Records from a dataset
____
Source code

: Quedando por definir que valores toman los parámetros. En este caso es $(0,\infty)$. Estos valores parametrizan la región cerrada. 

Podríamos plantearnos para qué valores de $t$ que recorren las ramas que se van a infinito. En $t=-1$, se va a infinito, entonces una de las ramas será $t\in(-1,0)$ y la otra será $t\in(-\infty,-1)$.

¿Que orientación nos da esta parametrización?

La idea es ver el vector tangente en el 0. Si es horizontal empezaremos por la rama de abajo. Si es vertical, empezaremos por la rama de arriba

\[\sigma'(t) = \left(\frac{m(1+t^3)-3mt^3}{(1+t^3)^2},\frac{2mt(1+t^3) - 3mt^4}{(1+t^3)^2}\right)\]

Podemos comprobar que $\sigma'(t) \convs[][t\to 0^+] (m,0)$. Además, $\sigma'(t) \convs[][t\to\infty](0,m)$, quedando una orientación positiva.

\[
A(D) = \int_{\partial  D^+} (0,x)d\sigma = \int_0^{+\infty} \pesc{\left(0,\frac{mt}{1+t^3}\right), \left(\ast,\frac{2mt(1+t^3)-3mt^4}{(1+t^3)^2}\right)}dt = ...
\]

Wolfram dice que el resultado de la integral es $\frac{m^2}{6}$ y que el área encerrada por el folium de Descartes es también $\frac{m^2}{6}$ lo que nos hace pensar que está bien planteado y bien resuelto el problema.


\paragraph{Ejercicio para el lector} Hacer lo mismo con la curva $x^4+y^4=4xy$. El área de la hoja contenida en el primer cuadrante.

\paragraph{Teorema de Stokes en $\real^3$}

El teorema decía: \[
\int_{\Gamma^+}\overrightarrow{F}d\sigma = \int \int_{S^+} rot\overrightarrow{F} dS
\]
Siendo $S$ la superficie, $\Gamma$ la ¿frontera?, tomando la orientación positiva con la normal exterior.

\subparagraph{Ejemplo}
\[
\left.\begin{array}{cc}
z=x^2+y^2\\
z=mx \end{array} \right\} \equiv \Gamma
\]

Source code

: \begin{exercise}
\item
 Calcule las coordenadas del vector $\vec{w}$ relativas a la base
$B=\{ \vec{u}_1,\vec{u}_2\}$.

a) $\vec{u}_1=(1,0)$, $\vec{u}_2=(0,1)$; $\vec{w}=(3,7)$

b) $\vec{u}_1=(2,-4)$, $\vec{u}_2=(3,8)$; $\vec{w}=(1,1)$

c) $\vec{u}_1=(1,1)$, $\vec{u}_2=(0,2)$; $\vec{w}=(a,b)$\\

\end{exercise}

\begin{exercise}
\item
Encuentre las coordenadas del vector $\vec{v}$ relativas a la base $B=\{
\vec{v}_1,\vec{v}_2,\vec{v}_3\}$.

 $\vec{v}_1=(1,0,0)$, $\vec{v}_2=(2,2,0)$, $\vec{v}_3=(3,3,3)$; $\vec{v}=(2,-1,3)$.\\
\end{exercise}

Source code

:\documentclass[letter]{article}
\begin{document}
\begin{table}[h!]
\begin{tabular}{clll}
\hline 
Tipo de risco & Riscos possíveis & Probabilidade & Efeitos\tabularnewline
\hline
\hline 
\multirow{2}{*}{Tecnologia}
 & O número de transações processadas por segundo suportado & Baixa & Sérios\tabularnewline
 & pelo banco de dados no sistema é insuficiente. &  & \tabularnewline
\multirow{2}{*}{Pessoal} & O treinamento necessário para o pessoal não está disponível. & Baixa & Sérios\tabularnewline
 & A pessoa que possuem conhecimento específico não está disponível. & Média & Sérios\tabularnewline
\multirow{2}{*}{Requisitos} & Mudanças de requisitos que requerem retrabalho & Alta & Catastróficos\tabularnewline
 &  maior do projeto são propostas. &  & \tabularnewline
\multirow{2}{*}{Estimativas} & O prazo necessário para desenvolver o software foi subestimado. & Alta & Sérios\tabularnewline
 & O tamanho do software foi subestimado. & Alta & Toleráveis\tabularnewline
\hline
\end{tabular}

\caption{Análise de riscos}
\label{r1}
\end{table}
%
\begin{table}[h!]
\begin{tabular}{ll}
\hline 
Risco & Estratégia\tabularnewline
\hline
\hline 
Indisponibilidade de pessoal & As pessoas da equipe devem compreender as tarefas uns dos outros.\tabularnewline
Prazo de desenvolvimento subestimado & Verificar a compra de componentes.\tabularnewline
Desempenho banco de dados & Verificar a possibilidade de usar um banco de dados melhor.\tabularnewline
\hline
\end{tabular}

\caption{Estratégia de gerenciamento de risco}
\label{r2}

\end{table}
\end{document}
____
Please restate every record shown above, word for word.

» **TASK OUTPUT**:
Source code

: Quedando por definir que valores toman los parámetros. En este caso es $(0,\infty)$. Estos valores parametrizan la región cerrada. 

Podríamos plantearnos para qué valores de $t$ que recorren las ramas que se van a infinito. En $t=-1$, se va a infinito, entonces una de las ramas será $t\in(-1,0)$ y la otra será $t\in(-\infty,-1)$.

¿Que orientación nos da esta parametrización?

La idea es ver el vector tangente en el 0. Si es horizontal empezaremos por la rama de abajo. Si es vertical, empezaremos por la rama de arriba

\[\sigma'(t) = \left(\frac{m(1+t^3)-3mt^3}{(1+t^3)^2},\frac{2mt(1+t^3) - 3mt^4}{(1+t^3)^2}\right)\]

Podemos comprobar que $\sigma'(t) \convs[][t\to 0^+] (m,0)$. Además, $\sigma'(t) \convs[][t\to\infty](0,m)$, quedando una orientación positiva.

\[
A(D) = \int_{\partial  D^+} (0,x)d\sigma = \int_0^{+\infty} \pesc{\left(0,\frac{mt}{1+t^3}\right), \left(\ast,\frac{2mt(1+t^3)-3mt^4}{(1+t^3)^2}\right)}dt = ...
\]

Wolfram dice que el resultado de la integral es $\frac{m^2}{6}$ y que el área encerrada por el folium de Descartes es también $\frac{m^2}{6}$ lo que nos hace pensar que está bien planteado y bien resuelto el problema.


\paragraph{Ejercicio para el lector} Hacer lo mismo con la curva $x^4+y^4=4xy$. El área de la hoja contenida en el primer cuadrante.

\paragraph{Teorema de Stokes en $\real^3$}

El teorema decía: \[
\int_{\Gamma^+}\overrightarrow{F}d\sigma = \int \int_{S^+} rot\overrightarrow{F} dS
\]
Siendo $S$ la superficie, $\Gamma$ la ¿frontera?, tomando la orientación positiva con la normal exterior.

\subparagraph{Ejemplo}
\[
\left.\begin{array}{cc}
z=x^2+y^2\\
z=mx \end{array} \right\} \equiv \Gamma
\]

Source code

: \begin{exercise}
\item
 Calcule las coordenadas del vector $\vec{w}$ relativas a la base
$B=\{ \vec{u}_1,\vec{u}_2\}$.

a) $\vec{u}_1=(1,0)$, $\vec{u}_2=(0,1)$; $\vec{w}=(3,7)$

b) $\vec{u}_1=(2,-4)$, $\vec{u}_2=(3,8)$; $\vec{w}=(1,1)$

c) $\vec{u}_1=(1,1)$, $\vec{u}_2=(0,2)$; $\vec{w}=(a,b)$\\

\end{exercise}

\begin{exercise}
\item
Encuentre las coordenadas del vector $\vec{v}$ relativas a la base $B=\{
\vec{v}_1,\vec{v}_2,\vec{v}_3\}$.

 $\vec{v}_1=(1,0,0)$, $\vec{v}_2=(2,2,0)$, $\vec{v}_3=(3,3,3)$; $\vec{v}=(2,-1,3)$.\\
\end{exercise}

Source code

:\documentclass[letter]{article}
\begin{document}
\begin{table}[h!]
\begin{tabular}{clll}
\hline 
Tipo de risco & Riscos possíveis & Probabilidade & Efeitos\tabularnewline
\hline
\hline 
\multirow{2}{*}{Tecnologia}
 & O número de transações processadas por segundo suportado & Baixa & Sérios\tabularnewline
 & pelo banco de dados no sistema é insuficiente. &  & \tabularnewline
\multirow{2}{*}{Pessoal} & O treinamento necessário para o pessoal não está disponível. & Baixa & Sérios\tabularnewline
 & A pessoa que possuem conhecimento específico não está disponível. & Média & Sérios\tabularnewline
\multirow{2}{*}{Requisitos} & Mudanças de requisitos que requerem retrabalho & Alta & Catastróficos\tabularnewline
 &  maior do projeto são propostas. &  & \tabularnewline
\multirow{2}{*}{Estimativas} & O prazo necessário para desenvolver o software foi subestimado. & Alta & Sérios\tabularnewline
 & O tamanho do software foi subestimado. & Alta & Toleráveis\tabularnewline
\hline
\end{tabular}

\caption{Análise de riscos}
\label{r1}
\end{table}
%
\begin{table}[h!]
\begin{tabular}{ll}
\hline 
Risco & Estratégia\tabularnewline
\hline
\hline 
Indisponibilidade de pessoal & As pessoas da equipe devem compreender as tarefas uns dos outros.\tabularnewline
Prazo de desenvolvimento subestimado & Verificar a compra de componentes.\tabularnewline
Desempenho banco de dados & Verificar a possibilidade de usar um banco de dados melhor.\tabularnewline
\hline
\end{tabular}

\caption{Estratégia de gerenciamento de risco}
\label{r2}

\end{table}
\end{document}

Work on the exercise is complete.